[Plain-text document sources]
»»

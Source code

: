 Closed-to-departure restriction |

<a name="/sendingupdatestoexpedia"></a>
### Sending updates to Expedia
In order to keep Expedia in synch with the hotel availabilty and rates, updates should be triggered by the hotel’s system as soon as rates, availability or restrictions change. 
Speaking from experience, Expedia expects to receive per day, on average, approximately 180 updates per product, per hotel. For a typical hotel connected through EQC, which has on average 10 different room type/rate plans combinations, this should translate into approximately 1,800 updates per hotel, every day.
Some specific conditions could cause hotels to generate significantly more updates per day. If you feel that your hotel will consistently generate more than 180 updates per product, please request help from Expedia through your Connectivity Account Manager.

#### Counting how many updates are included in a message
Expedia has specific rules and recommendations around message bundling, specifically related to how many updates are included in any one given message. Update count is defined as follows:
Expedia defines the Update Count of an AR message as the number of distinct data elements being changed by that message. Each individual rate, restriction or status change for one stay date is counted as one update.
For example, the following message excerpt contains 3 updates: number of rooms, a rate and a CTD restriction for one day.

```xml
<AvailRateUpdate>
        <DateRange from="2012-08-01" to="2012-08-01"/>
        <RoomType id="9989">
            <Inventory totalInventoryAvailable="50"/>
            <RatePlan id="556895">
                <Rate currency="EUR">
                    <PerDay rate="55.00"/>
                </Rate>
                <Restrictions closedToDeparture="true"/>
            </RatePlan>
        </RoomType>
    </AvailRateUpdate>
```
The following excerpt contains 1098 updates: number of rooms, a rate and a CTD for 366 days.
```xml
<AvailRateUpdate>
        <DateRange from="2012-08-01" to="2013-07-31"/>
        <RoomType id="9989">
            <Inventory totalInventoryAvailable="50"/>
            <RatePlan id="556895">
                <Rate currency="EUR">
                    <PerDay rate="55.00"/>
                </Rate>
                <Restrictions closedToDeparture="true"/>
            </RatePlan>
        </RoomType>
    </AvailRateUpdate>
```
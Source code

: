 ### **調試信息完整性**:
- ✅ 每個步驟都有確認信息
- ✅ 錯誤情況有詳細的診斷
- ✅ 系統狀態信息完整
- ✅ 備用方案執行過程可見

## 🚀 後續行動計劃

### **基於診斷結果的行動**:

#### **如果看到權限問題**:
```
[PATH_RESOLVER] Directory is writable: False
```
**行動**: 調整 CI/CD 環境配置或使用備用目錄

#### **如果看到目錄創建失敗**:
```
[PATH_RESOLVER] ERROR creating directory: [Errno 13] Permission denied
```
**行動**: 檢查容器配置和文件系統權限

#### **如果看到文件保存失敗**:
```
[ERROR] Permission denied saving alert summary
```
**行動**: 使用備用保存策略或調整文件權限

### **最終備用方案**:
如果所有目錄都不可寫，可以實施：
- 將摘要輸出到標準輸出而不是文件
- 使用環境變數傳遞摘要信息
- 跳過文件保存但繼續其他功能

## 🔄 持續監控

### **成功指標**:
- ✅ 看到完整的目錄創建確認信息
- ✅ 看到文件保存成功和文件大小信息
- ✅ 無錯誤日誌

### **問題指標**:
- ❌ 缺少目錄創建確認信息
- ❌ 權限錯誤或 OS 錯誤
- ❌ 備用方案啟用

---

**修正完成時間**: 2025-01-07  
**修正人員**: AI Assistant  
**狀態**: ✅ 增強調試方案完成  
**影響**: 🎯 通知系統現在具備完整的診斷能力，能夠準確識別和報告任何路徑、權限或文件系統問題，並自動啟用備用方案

««

- _Task item_
Give back the opening line of the records above and every line after it, up to and including the one with "### Sending updates to Expedia", unchanged.

- _Final answer_
Source code

: Closed-to-departure restriction |

<a name="/sendingupdatestoexpedia"></a>
### Sending updates to Expedia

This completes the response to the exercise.